Marsala

Marsala is one of the world's great fortified wines, made exclusively in and around the town of that name, in the far west of Sicily, southern Italy.

The Marsala wine style is generally accepted to have been created by English wine merchant John Woodhouse, who specialized in Port, Sherry and Madeira distribution and came to Marsala in 1770. The wine quickly gained a strong reputation in the British market and great volumes of the wine were made. A large proportion of it was sold to the expanding British navy of the time: 500 barrels a year was Admiral Nelson's famously large order. Two centuries later (in April 1969) Marsala wines were granted DOC protection, just a few months after Etna became Sicily's first DOC.

In the original Marsala DOC laws the conditions placed on the production (disciplinare di produzione) of Marsala wines were very relaxed, allowing excessively high yields. To make matters worse, at that time the Italian government was actively encouraging wine producers to increase their crop yields. Government subsidies helped vineyard owners convert from the traditional goblet (bush-shaped) method of vine training to the more productive guyot (cane-pruning) and tendone (pergola) methods. It was tempting to capitalize on this change by using irrigation to swell the new crops to bumper proportion; few producers resisted, and many even dropped the traditional Marsala grape varieties Grillo and Inzolia in favour of the more prolific Catarratto (still the most widely planted variety in Sicily). This led not only to even more fruit being gleaned from each vine, but also a flavour change in the base wine into which it was made.

The overall result was that year on year, vast amounts of low-quality Marsala were generated, low in natural sugars and typically in need of sweeteners such as cane sugar, which further reduced the unique character of the wines. An alternative to using raw cane sugar was to use artificial flavourings such as coffee and chocolate, which entirely disguised whatever natural character the wine may have had left. This essentially destroyed Marsala's image as a product of quality and a fine wine in its own right, and condemned it to years in the dark recesses of kitchen cupboards. This is changing, but very slowly.

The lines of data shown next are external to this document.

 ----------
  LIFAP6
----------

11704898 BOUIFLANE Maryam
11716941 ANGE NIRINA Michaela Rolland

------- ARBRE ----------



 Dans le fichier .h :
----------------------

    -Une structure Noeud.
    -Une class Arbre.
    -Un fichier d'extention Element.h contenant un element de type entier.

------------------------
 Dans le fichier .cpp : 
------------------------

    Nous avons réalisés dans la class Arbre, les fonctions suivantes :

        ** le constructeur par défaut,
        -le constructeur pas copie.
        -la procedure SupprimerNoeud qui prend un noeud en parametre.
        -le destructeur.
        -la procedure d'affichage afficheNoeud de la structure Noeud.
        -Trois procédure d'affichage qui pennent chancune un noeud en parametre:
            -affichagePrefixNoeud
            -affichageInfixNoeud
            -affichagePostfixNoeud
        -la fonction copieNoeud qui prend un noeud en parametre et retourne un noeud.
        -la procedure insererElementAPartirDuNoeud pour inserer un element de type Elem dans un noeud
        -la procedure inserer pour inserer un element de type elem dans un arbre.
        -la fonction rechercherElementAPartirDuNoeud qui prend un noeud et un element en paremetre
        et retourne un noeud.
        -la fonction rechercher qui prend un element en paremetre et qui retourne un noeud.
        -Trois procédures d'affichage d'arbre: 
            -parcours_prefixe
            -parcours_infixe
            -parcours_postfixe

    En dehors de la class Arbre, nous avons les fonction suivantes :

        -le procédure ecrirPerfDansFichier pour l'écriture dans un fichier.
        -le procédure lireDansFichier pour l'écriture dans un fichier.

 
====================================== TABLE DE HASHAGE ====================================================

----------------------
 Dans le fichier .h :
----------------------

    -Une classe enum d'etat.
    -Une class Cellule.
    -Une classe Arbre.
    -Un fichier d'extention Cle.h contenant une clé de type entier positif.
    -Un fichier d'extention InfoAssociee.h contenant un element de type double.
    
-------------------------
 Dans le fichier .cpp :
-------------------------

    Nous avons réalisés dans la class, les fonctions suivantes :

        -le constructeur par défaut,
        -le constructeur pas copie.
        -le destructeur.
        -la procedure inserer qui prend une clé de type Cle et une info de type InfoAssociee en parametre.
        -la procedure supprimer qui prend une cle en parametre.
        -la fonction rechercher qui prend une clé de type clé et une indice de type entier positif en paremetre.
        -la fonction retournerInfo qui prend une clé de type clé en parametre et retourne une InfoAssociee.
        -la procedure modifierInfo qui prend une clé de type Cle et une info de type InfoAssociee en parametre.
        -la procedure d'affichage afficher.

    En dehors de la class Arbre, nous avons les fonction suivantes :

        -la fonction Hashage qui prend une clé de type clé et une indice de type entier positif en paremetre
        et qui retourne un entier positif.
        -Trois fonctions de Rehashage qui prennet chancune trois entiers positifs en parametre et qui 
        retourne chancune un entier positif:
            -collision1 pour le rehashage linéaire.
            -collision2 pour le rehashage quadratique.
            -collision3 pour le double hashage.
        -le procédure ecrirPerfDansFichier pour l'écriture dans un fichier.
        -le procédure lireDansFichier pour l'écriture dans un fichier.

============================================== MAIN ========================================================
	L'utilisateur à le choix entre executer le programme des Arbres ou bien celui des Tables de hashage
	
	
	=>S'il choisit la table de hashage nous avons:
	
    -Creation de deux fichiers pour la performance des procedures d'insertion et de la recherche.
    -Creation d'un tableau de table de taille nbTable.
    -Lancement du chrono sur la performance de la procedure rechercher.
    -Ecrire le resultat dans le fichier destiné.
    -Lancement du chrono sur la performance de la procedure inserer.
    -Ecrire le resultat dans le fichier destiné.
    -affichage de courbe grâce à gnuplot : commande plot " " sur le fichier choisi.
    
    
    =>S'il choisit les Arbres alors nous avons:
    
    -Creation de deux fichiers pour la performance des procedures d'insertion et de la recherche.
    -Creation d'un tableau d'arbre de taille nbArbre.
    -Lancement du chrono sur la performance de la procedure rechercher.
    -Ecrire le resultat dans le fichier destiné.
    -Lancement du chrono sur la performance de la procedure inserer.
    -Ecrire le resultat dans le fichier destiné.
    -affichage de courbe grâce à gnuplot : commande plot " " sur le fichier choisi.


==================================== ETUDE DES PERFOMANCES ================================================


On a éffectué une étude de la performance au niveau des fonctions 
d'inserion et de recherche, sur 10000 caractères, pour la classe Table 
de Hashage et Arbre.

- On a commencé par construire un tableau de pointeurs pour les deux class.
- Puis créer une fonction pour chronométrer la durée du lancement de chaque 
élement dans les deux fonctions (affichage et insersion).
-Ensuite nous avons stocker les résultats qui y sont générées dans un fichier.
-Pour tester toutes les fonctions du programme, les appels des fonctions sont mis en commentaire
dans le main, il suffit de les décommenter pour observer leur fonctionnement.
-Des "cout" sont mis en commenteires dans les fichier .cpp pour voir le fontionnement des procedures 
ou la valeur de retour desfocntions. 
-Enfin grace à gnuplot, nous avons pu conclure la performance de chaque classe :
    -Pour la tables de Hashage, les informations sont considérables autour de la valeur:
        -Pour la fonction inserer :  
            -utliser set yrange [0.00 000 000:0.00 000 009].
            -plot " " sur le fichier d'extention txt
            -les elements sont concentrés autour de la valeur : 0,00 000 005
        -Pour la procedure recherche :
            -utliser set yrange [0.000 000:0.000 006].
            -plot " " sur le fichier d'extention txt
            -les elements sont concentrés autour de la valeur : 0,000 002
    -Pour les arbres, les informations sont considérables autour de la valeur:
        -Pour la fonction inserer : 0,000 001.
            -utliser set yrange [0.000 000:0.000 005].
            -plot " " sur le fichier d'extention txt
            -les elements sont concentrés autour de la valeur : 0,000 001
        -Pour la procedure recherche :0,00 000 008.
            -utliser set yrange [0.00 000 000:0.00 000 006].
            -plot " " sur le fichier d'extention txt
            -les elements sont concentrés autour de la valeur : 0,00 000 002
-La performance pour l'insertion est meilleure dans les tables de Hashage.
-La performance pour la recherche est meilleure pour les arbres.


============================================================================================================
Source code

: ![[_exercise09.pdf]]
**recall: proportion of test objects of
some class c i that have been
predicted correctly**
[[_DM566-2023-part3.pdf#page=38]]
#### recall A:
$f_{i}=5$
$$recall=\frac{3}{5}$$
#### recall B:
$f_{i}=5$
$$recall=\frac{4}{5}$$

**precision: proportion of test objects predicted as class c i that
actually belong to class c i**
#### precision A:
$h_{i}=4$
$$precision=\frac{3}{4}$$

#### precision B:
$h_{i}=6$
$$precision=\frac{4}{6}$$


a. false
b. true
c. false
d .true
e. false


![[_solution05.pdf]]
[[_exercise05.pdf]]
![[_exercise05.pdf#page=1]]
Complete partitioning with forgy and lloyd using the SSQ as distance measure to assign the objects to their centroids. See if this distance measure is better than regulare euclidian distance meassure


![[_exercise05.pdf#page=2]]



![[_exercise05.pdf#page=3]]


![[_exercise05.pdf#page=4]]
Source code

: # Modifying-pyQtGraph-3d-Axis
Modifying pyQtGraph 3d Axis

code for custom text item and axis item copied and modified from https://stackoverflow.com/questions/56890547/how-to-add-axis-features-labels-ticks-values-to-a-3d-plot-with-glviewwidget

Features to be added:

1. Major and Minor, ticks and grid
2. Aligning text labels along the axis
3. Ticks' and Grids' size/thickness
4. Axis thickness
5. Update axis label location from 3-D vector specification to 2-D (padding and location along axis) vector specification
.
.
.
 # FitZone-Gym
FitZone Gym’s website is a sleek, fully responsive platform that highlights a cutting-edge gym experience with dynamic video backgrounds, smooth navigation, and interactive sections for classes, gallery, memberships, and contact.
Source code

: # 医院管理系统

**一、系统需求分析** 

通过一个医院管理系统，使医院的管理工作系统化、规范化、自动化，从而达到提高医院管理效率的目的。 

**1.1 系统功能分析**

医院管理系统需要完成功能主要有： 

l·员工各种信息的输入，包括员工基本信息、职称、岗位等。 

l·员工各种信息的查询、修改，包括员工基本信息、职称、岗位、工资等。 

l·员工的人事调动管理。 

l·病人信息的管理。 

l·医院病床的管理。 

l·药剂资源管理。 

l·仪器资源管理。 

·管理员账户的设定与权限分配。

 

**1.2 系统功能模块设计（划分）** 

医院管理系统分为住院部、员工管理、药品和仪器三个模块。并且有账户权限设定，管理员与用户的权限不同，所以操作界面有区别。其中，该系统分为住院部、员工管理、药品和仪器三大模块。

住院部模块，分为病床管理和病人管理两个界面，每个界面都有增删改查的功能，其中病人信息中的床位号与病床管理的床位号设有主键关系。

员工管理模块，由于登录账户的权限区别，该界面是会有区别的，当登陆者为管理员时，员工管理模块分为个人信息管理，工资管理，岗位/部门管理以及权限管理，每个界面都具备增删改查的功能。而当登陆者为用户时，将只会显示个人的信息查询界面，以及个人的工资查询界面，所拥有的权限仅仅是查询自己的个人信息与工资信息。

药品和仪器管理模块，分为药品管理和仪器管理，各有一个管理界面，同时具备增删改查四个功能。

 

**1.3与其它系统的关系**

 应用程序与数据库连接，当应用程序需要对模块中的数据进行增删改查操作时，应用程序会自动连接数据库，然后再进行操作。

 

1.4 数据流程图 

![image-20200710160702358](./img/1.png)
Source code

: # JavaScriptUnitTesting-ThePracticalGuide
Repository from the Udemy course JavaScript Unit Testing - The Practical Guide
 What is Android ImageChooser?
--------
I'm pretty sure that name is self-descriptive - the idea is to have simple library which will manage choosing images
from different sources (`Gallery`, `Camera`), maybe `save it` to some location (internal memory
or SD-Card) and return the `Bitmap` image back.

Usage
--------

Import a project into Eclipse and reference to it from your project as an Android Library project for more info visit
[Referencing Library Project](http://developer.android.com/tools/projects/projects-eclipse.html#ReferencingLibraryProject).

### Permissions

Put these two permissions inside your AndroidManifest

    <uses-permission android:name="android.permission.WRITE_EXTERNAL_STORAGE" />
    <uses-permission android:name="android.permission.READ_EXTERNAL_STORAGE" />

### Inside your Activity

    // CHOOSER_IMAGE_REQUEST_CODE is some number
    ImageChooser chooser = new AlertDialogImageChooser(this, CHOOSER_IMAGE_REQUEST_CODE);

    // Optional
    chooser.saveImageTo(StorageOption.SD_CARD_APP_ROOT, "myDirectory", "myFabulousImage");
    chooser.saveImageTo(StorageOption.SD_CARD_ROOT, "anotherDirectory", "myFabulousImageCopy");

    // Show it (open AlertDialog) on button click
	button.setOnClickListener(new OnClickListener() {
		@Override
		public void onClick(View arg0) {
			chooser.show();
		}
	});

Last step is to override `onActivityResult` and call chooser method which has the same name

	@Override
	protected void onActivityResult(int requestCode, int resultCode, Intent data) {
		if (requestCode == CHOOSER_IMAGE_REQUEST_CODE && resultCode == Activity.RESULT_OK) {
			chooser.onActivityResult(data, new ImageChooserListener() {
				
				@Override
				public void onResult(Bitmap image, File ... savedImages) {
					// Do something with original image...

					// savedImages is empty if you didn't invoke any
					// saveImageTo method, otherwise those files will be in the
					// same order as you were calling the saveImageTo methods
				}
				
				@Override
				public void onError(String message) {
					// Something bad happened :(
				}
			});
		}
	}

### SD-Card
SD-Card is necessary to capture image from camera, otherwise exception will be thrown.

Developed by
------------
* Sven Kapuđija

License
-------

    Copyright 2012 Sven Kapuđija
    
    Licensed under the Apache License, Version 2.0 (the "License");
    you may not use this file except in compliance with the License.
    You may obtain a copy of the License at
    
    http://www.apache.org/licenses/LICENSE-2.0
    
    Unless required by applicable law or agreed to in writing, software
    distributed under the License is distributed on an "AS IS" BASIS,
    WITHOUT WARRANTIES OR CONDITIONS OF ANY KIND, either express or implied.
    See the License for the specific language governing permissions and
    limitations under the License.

Modern Marsala can be made from any one of ten grape varieties, including the traditional Grillo and Inzolia and the modern, mass-planted Catarratto (Catarratto Bianco Comune and Catarratto Bianco Lucido included). Other grapes are the Sicilian specialties Pignatello, Nerello Mascalese and Damaschino and the only variety on the list to be grown outside Sicily, Nero d'Avola. The latter, along with Pignatello and Nerello Mascalese, provide colour in the red-hued Rubino Marsala wines, which must be made from at least 70% of these varieties.

There are five ageing-related categories for the wines: fine (one year), superiore (two years), superiore riserva (four years), vergine/soleras (five years), and finally vergine/solera stravecchio (ten years). These are complemented by official mentions around the colour and sugar content of the wines: oro, ambra and rubino describe the gold, amber and ruby hue of the wines; secco (dry, at 40g/l, or grams per litre), semisecco (semi-sweet, at 40–100g/l) and dolce (sweet, at more than 100g/l) indicate the quantity of sugar (residual and supplementary) in the finished product.

In November 1984 the DOC's production conditions were revised, and in an attempt to encourage quality over quantity, the high-yield allowances were reduced. They now stand at 100 quintali per hectare for white grapes, 90 quintali for reds. Thirty years later there are some glimmers of recovery, but few signs that Marsala will ever regain the glory it once knew.